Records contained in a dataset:
####################
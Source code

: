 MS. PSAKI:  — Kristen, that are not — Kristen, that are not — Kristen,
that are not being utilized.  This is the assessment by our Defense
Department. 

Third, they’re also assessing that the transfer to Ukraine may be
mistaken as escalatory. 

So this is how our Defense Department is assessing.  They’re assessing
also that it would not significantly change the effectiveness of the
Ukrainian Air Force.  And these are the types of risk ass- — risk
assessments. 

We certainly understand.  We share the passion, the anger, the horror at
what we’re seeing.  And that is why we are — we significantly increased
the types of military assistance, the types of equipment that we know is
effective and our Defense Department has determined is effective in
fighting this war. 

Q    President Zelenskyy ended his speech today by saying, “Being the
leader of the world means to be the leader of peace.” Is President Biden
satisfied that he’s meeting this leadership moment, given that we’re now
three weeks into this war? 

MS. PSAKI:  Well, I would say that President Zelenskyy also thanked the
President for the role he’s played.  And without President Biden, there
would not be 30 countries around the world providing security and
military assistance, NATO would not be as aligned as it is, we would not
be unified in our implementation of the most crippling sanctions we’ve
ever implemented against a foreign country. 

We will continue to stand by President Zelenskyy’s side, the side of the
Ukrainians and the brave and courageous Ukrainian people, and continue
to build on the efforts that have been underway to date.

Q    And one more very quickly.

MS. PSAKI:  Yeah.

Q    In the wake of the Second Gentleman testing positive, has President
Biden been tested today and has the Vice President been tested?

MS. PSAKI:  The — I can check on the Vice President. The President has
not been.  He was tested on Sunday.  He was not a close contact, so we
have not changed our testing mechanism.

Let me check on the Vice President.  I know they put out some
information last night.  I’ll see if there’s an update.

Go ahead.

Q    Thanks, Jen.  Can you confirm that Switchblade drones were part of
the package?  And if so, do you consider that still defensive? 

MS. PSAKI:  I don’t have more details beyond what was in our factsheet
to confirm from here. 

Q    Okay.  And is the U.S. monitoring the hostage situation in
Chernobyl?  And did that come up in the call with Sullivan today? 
####################
Exercise details
All the lines above should appear again in the answer, exactly as written.

The completed task
Source code

: MS. PSAKI:  — Kristen, that are not — Kristen, that are not — Kristen,
that are not being utilized.  This is the assessment by our Defense
Department. 

Third, they’re also assessing that the transfer to Ukraine may be
mistaken as escalatory. 

So this is how our Defense Department is assessing.  They’re assessing
also that it would not significantly change the effectiveness of the
Ukrainian Air Force.  And these are the types of risk ass- — risk
assessments. 

We certainly understand.  We share the passion, the anger, the horror at
what we’re seeing.  And that is why we are — we significantly increased
the types of military assistance, the types of equipment that we know is
effective and our Defense Department has determined is effective in
fighting this war. 

Q    President Zelenskyy ended his speech today by saying, “Being the
leader of the world means to be the leader of peace.” Is President Biden
satisfied that he’s meeting this leadership moment, given that we’re now
three weeks into this war? 

MS. PSAKI:  Well, I would say that President Zelenskyy also thanked the
President for the role he’s played.  And without President Biden, there
would not be 30 countries around the world providing security and
military assistance, NATO would not be as aligned as it is, we would not
be unified in our implementation of the most crippling sanctions we’ve
ever implemented against a foreign country. 

We will continue to stand by President Zelenskyy’s side, the side of the
Ukrainians and the brave and courageous Ukrainian people, and continue
to build on the efforts that have been underway to date.

Q    And one more very quickly.

MS. PSAKI:  Yeah.

Q    In the wake of the Second Gentleman testing positive, has President
Biden been tested today and has the Vice President been tested?

MS. PSAKI:  The — I can check on the Vice President. The President has
not been.  He was tested on Sunday.  He was not a close contact, so we
have not changed our testing mechanism.

Let me check on the Vice President.  I know they put out some
information last night.  I’ll see if there’s an update.

Go ahead.

Q    Thanks, Jen.  Can you confirm that Switchblade drones were part of
the package?  And if so, do you consider that still defensive? 

MS. PSAKI:  I don’t have more details beyond what was in our factsheet
to confirm from here. 

Q    Okay.  And is the U.S. monitoring the hostage situation in
Chernobyl?  And did that come up in the call with Sullivan today? 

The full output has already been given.